KANSAS CITY, Mo. (CFI) — A document providing insight into what influences the segment of society most capable of changing consumer attitudes toward today’s food system is being made available by the Center for Food Integrity (CFI). Messages that Matter is based on CFI’s 2010 Consumer Trust in the Food System research.
For the past four years, CFI’s annual study has provided important insights into consumer attitudes and beliefs. The latest study specifically targets “early adopting” consumers because of their ability to drive social change.
“If we are going to be successful in changing attitudes we must not only increase consumer knowledge but also change what they currently believe,” said Terry Fleck, CFI’s executive director. “This document is a key component in our mission to increase consumer trust and confidence in today’s food system.”
The research tested specific attitudes and beliefs of “early adopters” in the areas of nutrition, food safety, humane treatment of farm animals, and responsible use of technology in food production to determine what messages and programming elements were most successful in changing their attitudes.
Research shows “early adopters,” which represent about 13 percent of the population, are opinion leaders who can influence other people. While they have a higher level of concern about food safety, animal welfare and other food system issues they are also information seekers who are willing to consider credible sources.

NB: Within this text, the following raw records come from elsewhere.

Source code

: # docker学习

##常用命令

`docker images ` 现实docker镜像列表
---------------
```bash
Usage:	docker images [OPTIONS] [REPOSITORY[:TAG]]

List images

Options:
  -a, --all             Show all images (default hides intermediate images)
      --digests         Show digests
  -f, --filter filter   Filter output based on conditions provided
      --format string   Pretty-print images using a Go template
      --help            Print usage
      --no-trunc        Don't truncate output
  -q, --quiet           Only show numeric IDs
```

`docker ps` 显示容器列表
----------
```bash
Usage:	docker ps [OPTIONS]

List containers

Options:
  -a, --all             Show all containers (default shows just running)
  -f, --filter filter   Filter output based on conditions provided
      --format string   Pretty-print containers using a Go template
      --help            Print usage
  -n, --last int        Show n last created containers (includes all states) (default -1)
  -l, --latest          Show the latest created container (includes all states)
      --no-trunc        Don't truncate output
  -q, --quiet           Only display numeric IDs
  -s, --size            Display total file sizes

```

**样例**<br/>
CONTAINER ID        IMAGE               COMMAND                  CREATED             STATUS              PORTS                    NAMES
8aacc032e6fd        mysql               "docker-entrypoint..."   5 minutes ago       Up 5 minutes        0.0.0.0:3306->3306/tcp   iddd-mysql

“We encourage organizations to use this information to help shape their approach to communicating the benefits of today’s food system to consumers,” said Fleck. “We think organizations will find it very helpful in developing programming and messages.”
CFI members can take full advantage of the new information by contacting Allyson Perry at Allyson.email@example.com. An abbreviated version is available to non-members who may visit www.foodintegrity.org/main/contact and fill out the necessary information.
The Center for Food Integrity is a not-for-profit organization established to build consumer trust and confidence in today’s food system. Our members, who represent every segment of the food system, are committed to providing accurate information and addressing important issues among all food system stakeholders. The Center does not lobby or advocate for individual food companies or brands. For more information, visit www.foodintegrity.org.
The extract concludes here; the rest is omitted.